Hi all,
I've been trinking about this for a while.
Numerical Optimistation Libraries, eg
NLopt(https://github.com/JuliaOpt/NLopt.jl) and Optim
(https://github.com/JuliaOpt/Optim.jl),
require the parameter to be optimised (x), to be a vector.
In Neural Networks, the paramer to be optimise are Weight Matrixes and and
Bias Vectors.
The work around to train a Neural Network with such an optimistation
library is to Pack those matrixes and vectors down to single vector, when
returning the gradient,
and to unpack it into the matrixes and vectors when acted to evaluate the
gradient/loss.
Like follows:
type NN
W_e::Matrix{Float64}
b_e::Vector{Float64}
W_d::Matrix{Float64}
b_d::Vector{Float64}
end
function unpack!(nn::NN, θ::Vector)
W_e_len = length(nn.W_e)
b_e_len = length(nn.b_e)
W_d_len = length(nn.W_d)
b_d_len = length(nn.b_d)
W_e_shape = size(nn.W_e)
W_d_shape = size(nn.W_d)
nn.W_e = reshape(θ[1: W_e_len],W_e_shape)

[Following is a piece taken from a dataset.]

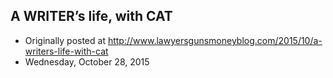 ## A WRITER’s life, with CAT

 * Originally posted at http://www.lawyersgunsmoneyblog.com/2015/10/a-writers-life-with-cat
 * Wednesday, October 28, 2015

nn.b_e = θ[W_e_len+1: W_e_len+b_e_len]
nn.W_d = reshape(θ[W_e_len+b_e_len+1: W_e_len+b_e_len+W_d_len],W_d_shape
)
nn.b_d = θ[W_e_len+b_e_len+W_d_len+1: end]
nn
end
function pack(nn::NN)
pack(nn.W_e[:],nn.b_e, nn.W_d[:],nn.b_d[:]] _
end
pack(∇W_e::Matrix{Float64}, ∇b_e::Vector{Float64}, ∇W_d::Matrix{Float64}, ∇
b_d::Vector{Float64})
[∇W_e[:], ∇b_e, ∇W_d[:], ∇b_d]
end
Then use it like:
function loss_and_loss_grad!(θ::Vector, grad::Vector) #NLOpt and Optim
both provide the grad matrix to be overwritten in place
grad[:] = 0
unpack!(nn_outer, θ) #Keep a global nn to track size, (and handy if the
algorithm crashes)
function loss_and_loss_grad(train_datum)
∇W_e, ∇b_e, ∇W_d, ∇b_d, err = loss_and_loss_grad_single(nn_outer,
train_datum)
[pack(∇W_e, ∇b_e, ∇W_d, ∇b_d), err]
end
ret = map(loss_and_loss_grad, training_data)|> sum
grad[:] = ret[1:end-1]
err=ret[end]
grad[:]/=length(training_data)
err/=length(training_data)
err
end
This works.
But in involved excessive array copies (I suspect).
The order in the packed vector does not matter, so long as it is consistent.
Now, memory is already linear -- matrices are Vectors in memory with
special operations defined that say how to interpret them in 2D.
and the matrixes in the composite type, are adjacent in memory (i assume,
since why not be like a C struct).
So it is logically simple to just reinterpret them them as a single vector.
I don't think reinterpet functions on composite types though.
In C of PL/I, this could be solved by defining the Composite type as an
untagged union, of a Vector and a Structure.
I don't think Julia has this facility. (It is pretty niche, this is one of
the only times i can think of it as being actually convenient).
Anyone have any suggestions?
Regards